Data supplied.
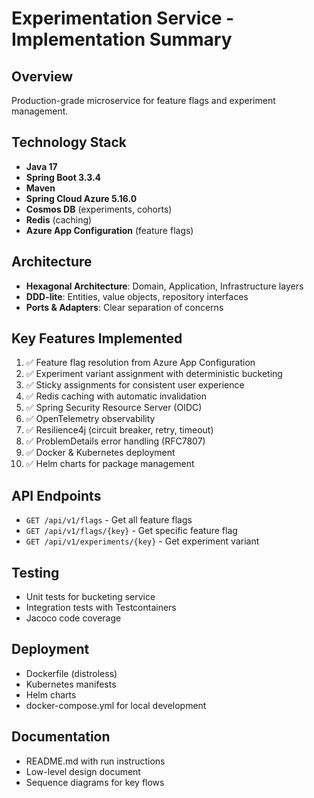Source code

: # Experimentation Service - Implementation Summary

## Overview
Production-grade microservice for feature flags and experiment management.

## Technology Stack
- **Java 17**
- **Spring Boot 3.3.4**
- **Maven**
- **Spring Cloud Azure 5.16.0**
- **Cosmos DB** (experiments, cohorts)
- **Redis** (caching)
- **Azure App Configuration** (feature flags)

## Architecture
- **Hexagonal Architecture**: Domain, Application, Infrastructure layers
- **DDD-lite**: Entities, value objects, repository interfaces
- **Ports & Adapters**: Clear separation of concerns

## Key Features Implemented
1. ✅ Feature flag resolution from Azure App Configuration
2. ✅ Experiment variant assignment with deterministic bucketing
3. ✅ Sticky assignments for consistent user experience
4. ✅ Redis caching with automatic invalidation
5. ✅ Spring Security Resource Server (OIDC)
6. ✅ OpenTelemetry observability
7. ✅ Resilience4j (circuit breaker, retry, timeout)
8. ✅ ProblemDetails error handling (RFC7807)
9. ✅ Docker & Kubernetes deployment
10. ✅ Helm charts for package management

## API Endpoints
- `GET /api/v1/flags` - Get all feature flags
- `GET /api/v1/flags/{key}` - Get specific feature flag
- `GET /api/v1/experiments/{key}` - Get experiment variant

## Testing
- Unit tests for bucketing service
- Integration tests with Testcontainers
- Jacoco code coverage

## Deployment
- Dockerfile (distroless)
- Kubernetes manifests
- Helm charts
- docker-compose.yml for local development

## Documentation
- README.md with run instructions
- Low-level design document
- Sequence diagrams for key flows

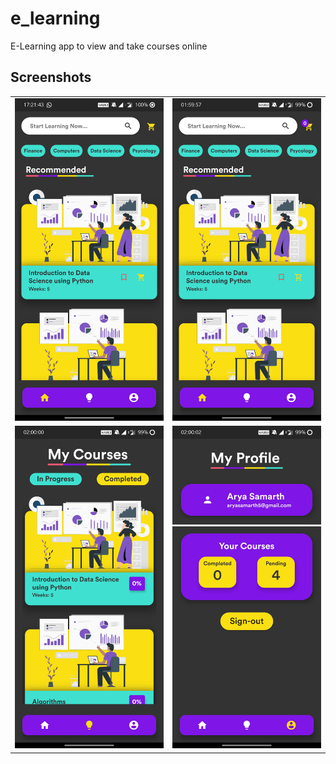 # e_learning
E-Learning app to view and take courses online

## Screenshots
<table>
<tr>
<td><img src="Screenshots/Screenshot_20201002-172144.jpg">
</td>
  <td><img src="Screenshots/Screenshot_20201003-015957.jpg">
</td>
</tr>
  <tr>
<td><img src="Screenshots/Screenshot_20201003-020000.jpg">
</td>
  <td><img src="Screenshots/Screenshot_20201003-020002.jpg">
</td>
<table>
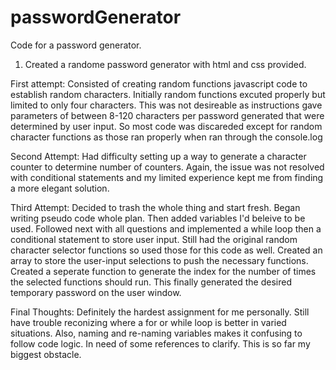 # passwordGenerator
 Code for a password generator.  

1. Created a randome password generator with html and css provided.

First attempt:
Consisted of creating random functions javascript code to establish random characters. 
Initially random functions excuted properly but limited to only four characters. This was not desireable as instructions gave parameters of between 8-120 characters per password generated that were determined by user input. So most code was discareded except for random character functions as those ran properly when ran through the console.log

Second Attempt:
Had difficulty setting up a way to generate a character counter to determine number of counters. Again, the issue was not resolved with conditional statements and my limited experience kept me from finding a more elegant solution.

Third Attempt: 
Decided to trash the whole thing and start fresh. Began writing pseudo code whole plan. Then added variables I'd beleive to be used. Followed next with all questions and implemented a while loop then a conditional statement to store user input. Still had the original random character selector functions so used those for this code as well. Created an array to store the user-input selections to push the necessary functions. Created a seperate function to generate the index for the number of times the selected functions should run. This finally generated the desired temporary password on the user window. 
 
 Final Thoughts:
 Definitely the hardest assignment for me personally. Still have trouble reconizing where a for or while loop is better in varied situations. Also, naming and re-naming variables makes it confusing to follow code logic. In need of some references to clarify. This is so far my biggest obstacle.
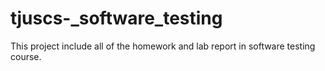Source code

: # tjuscs-_software_testing
This project include all of the homework and lab report in software testing course.

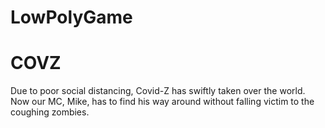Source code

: # LowPolyGame
 

COVZ
=======
Due to poor social distancing, Covid-Z has swiftly taken over the world. Now our MC, Mike, has to find his way around without falling victim to the coughing zombies.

Exercise directions. Return, with no change at all, every line in the entries above from the line containing "- **Maven**" through the line containing "## Key Features Implemented".

Output of the task.
- **Maven**
- **Spring Cloud Azure 5.16.0**
- **Cosmos DB** (experiments, cohorts)
- **Redis** (caching)
- **Azure App Configuration** (feature flags)

## Architecture
- **Hexagonal Architecture**: Domain, Application, Infrastructure layers
- **DDD-lite**: Entities, value objects, repository interfaces
- **Ports & Adapters**: Clear separation of concerns

## Key Features Implemented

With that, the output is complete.